● Task description
Look through the data below for the string "Japhug", and copy every line where it turns up.

+ + + + +

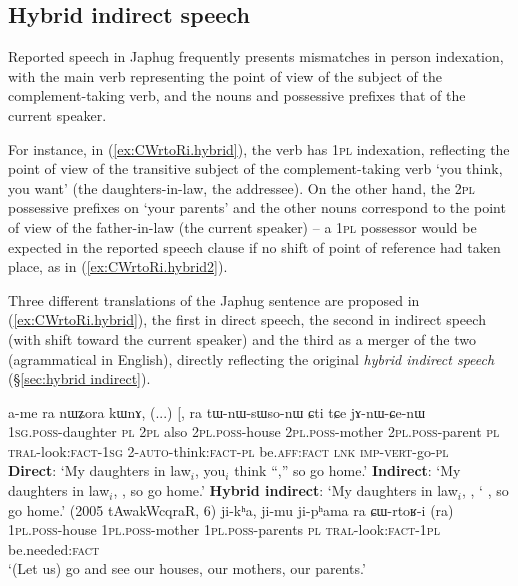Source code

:   
\subsection{Hybrid indirect speech} \label{sec:hybrid.intro}
Reported speech in Japhug frequently presents mismatches in person indexation, with the main verb representing the point of view of the subject of the complement-taking verb, and the nouns and possessive prefixes that of the current speaker.
 
For instance, in (\ref{ex:CWrtoRi.hybrid}), the verb  has \textsc{1pl} indexation, reflecting the point of view of the transitive subject of the complement-taking verb  `you think, you want' (the daughters-in-law, the addressee). On the other hand, the \textsc{2pl} possessive prefixes on  `your parents' and the other nouns correspond to the point of view of the father-in-law (the current speaker) -- a \textsc{1pl} possessor would be expected in the reported speech clause if no shift of point of reference had taken place, as in  (\ref{ex:CWrtoRi.hybrid2}).

Three different translations of the Japhug sentence are proposed in (\ref{ex:CWrtoRi.hybrid}), the first in direct speech, the second in indirect speech (with shift toward the current speaker) and the third as a merger of the two (agrammatical in English), directly reflecting the original \textit{hybrid indirect speech} (§\ref{sec:hybrid indirect}).

\begin{exe}
\ex 
\begin{xlist}
\ex \label{ex:CWrtoRi.hybrid}
\gll  a-me ra nɯʑora kɯnɤ, (...) [,   ra \bleu{ɕɯ-rtoʁ-i]} tɯ-nɯ-sɯso-nɯ ɕti tɕe jɤ-nɯ-ɕe-nɯ   \\
\textsc{1sg}.\textsc{poss}-daughter \textsc{pl} \textsc{2pl} also {  } \textsc{2pl}.\textsc{poss}-house \textsc{2pl}.\textsc{poss}-mother  \textsc{2pl}.\textsc{poss}-parent \textsc{pl} \textsc{tral}-look:\textsc{fact}-\textsc{1sg} 2-\textsc{auto}-think:\textsc{fact}-\textsc{pl} be.\textsc{aff}:\textsc{fact} \textsc{lnk} \textsc{imp}-\textsc{vert}-go-\textsc{pl} \\ 
\glt  \textbf{Direct}: `My daughters in law$_i$, you$_i$ think ``,'' so go home.' 
\glt  \textbf{Indirect}:   `My daughters in law$_i$, , so go home.'
\glt  \textbf{Hybrid indirect}: `My daughters in law$_i$, , ` , so go home.' (2005 tAwakWcqraR, 6)
\ex \label{ex:CWrtoRi.hybrid2}
\gll ji-kʰa, ji-mu ji-pʰama ra ɕɯ-rtoʁ-i (ra)\\
\textsc{1pl}.\textsc{poss}-house \textsc{1pl}.\textsc{poss}-mother \textsc{1pl}.\textsc{poss}-parents \textsc{pl} \textsc{tral}-look:\textsc{fact}-\textsc{1pl} be.needed:\textsc{fact} \\
\glt `(Let us) go and see our houses, our mothers, our parents.' 
\end{xlist}
\end{exe}

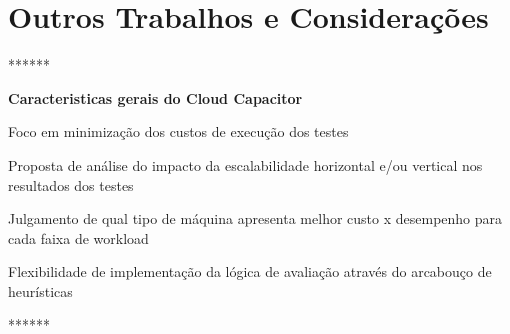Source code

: \section{Outros Trabalhos e Considerações}

******

\textbf{Caracteristicas gerais do Cloud Capacitor}

Foco em minimização dos custos de execução dos testes

Proposta de análise do impacto da escalabilidade horizontal e/ou vertical nos 
resultados dos testes

Julgamento de qual tipo de máquina apresenta melhor custo x desempenho para cada
faixa de workload

Flexibilidade de implementação da lógica de avaliação através do arcabouço de
heurísticas

******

+ + + + +

● Task output
Reported speech in Japhug frequently presents mismatches in person indexation, with the main verb representing the point of view of the subject of the complement-taking verb, and the nouns and possessive prefixes that of the current speaker.
Three different translations of the Japhug sentence are proposed in (\ref{ex:CWrtoRi.hybrid}), the first in direct speech, the second in indirect speech (with shift toward the current speaker) and the third as a merger of the two (agrammatical in English), directly reflecting the original \textit{hybrid indirect speech} (§\ref{sec:hybrid indirect}).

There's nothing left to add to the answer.